1.簡單代理:代理類與真實類組合在一起,代理類與組合類具有相同的方法名
package 動態代理;
/*abstract class*/ interface Interface{
void doSomething();
void somethingElse(String arg);
int a=6;
}
class RealObject implements Interface{
@Override
public void doSomething() {
System.out.println("doSomething");
}
@Override
public void somethingElse(String arg) {
System.out.println("somethingElse "+ arg);
}
}
//使用簡單代理
class SimpleProxy implements Interface{
private Interface proxied;
public SimpleProxy(Interface proxied){
this.proxied = proxied;
}
@Override
public void doSomething() {
System.out.println("SimpleProxy doSomething");
proxied.doSomething();
}
@Override
public void somethingElse(String arg) {
System.out.println("SimpleProxy SomethingElse");
proxied.somethingElse(arg);
}
}
public class SimpleProxyDemo {
public static void main(String[] args) {
//真正對象
Interface iface1 = new RealObject();
iface1.doSomething();
iface1.somethingElse("realObject");
System.out.println("============================");
//簡單代理
SimpleProxy sp = new SimpleProxy(new RealObject());
sp.doSomething();
sp.somethingElse("realObject");
}
}
2.動態代理,主要是invoke方法,關鍵代碼:
先解釋下method.invoke()方法,主要是使用sun.reflect.MethodAccessor的invoke方法:
java.lang.reflect.Method
@CallerSensitive
public Object invoke(Object obj, Object... args)

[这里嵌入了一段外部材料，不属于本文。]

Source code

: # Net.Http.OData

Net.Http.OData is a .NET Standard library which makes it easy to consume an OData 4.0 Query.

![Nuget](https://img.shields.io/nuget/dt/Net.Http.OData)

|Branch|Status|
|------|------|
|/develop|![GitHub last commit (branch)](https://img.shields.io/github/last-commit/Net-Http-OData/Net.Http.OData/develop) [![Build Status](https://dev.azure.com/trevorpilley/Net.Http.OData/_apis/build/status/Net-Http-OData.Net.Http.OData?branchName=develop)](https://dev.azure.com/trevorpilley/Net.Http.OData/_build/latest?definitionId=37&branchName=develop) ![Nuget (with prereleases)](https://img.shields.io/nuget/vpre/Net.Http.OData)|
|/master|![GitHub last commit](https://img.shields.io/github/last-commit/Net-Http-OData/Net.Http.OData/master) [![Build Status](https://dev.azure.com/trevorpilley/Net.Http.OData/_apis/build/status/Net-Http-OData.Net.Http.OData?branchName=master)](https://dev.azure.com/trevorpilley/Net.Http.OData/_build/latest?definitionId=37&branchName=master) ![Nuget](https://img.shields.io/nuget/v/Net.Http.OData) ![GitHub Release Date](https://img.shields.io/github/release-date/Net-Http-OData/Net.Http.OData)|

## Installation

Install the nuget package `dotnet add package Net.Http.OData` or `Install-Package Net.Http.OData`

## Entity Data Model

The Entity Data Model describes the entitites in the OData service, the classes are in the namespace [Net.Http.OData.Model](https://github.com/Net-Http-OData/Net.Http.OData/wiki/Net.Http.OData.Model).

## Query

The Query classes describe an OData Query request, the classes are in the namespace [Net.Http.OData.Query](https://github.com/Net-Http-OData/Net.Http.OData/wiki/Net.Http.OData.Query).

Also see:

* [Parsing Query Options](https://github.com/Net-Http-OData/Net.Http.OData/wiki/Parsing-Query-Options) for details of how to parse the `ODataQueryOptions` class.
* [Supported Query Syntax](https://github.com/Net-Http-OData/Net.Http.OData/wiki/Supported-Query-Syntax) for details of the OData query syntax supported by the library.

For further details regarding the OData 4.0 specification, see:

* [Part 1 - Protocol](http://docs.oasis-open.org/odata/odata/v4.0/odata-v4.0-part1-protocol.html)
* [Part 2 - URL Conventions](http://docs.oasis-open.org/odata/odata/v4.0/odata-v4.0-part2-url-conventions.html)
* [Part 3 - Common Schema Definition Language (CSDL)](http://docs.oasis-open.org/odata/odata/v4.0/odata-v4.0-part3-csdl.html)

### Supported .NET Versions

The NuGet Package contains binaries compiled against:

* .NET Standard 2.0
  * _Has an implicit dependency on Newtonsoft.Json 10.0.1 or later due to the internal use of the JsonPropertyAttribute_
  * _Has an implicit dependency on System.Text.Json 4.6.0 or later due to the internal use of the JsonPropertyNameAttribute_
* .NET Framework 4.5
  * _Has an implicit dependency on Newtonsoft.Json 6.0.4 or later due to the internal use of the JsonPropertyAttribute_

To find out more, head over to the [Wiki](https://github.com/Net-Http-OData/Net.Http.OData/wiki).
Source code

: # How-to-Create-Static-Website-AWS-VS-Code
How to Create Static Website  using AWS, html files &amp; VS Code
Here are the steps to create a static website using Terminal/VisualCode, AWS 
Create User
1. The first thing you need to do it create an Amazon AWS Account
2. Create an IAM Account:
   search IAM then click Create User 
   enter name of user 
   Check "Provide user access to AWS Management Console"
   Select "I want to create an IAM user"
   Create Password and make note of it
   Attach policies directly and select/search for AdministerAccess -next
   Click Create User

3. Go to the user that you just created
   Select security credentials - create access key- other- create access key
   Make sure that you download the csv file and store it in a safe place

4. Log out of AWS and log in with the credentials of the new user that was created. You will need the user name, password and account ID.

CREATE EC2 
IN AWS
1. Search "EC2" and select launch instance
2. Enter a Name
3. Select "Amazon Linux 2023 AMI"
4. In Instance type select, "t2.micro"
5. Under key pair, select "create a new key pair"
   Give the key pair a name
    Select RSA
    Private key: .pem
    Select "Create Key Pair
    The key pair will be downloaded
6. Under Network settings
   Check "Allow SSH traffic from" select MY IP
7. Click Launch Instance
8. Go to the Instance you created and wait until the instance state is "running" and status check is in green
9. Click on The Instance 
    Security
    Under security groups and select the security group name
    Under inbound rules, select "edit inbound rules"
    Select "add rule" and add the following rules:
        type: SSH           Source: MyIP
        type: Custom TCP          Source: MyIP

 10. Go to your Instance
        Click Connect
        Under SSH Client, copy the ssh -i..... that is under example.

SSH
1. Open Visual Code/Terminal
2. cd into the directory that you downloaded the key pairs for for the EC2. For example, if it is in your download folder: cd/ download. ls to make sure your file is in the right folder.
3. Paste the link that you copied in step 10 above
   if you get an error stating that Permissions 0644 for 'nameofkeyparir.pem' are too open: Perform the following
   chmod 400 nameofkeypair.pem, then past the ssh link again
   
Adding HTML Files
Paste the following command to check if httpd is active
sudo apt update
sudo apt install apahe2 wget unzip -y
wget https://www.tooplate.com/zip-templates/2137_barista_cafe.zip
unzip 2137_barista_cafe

throws IllegalAccessException, IllegalArgumentException,
InvocationTargetException
{
if (!override) {
if (!Reflection.quickCheckMemberAccess(clazz, modifiers)) {
Class<?> caller = Reflection.getCallerClass();
checkAccess(caller, clazz, obj, modifiers);
}
}
MethodAccessor ma = methodAccessor; // read volatile
if (ma == null) {
ma = acquireMethodAccessor();
}
return ma.invoke(obj, args);
}
先檢查AccessibleObject的override屬性是否爲true,默認爲false,AccessibleObject是
Method,Field,Constructor的父類,可調用setAccessible方法改變,如果設置爲true,
則表示可以忽略訪問權限的限制,直接調用
如果不是true,則要進行訪問權限檢測,用Reflection的quickCheckMemberAccess方法先檢查是不是public的,
如果不是再用Reflection.getCallerClass()方法獲得到調用這個方法的Class,然後做是否有權限訪問的校驗,
校驗之後緩存一次,以便下次如果還是這個類來調用就不用去做校驗了,直接用上次的結果。
然後就是調用MethodAccessor的invoke方法了,每個Method對象包含一個root對象,
root對象裏持有一個MethodAccessor對象。這個對象由ReflectionFactory方法生成,ReflectionFactory對象在Method類中
是static final的由native方法實例化
//java.lang.reflect.AccessibleObject
void checkAccess(Class<?> caller, Class<?> clazz, Object obj, int modifiers)
throws IllegalAccessException
{
if (caller == clazz) { // quick check
return; // ACCESS IS OK
}
Object cache = securityCheckCache; // read volatile
Class<?> targetClass = clazz;
if (obj != null
&& Modifier.isProtected(modifiers)
&& ((targetClass = obj.getClass()) != clazz)) {
// Must match a 2-list of { caller, targetClass }.
if (cache instanceof Class[]) {
Class<?>[] cache2 = (Class<?>[]) cache;
if (cache2[1] == targetClass &&
cache2[0] == caller) {
return; // ACCESS IS OK
}
// (Test cache[1] first since range check for [1]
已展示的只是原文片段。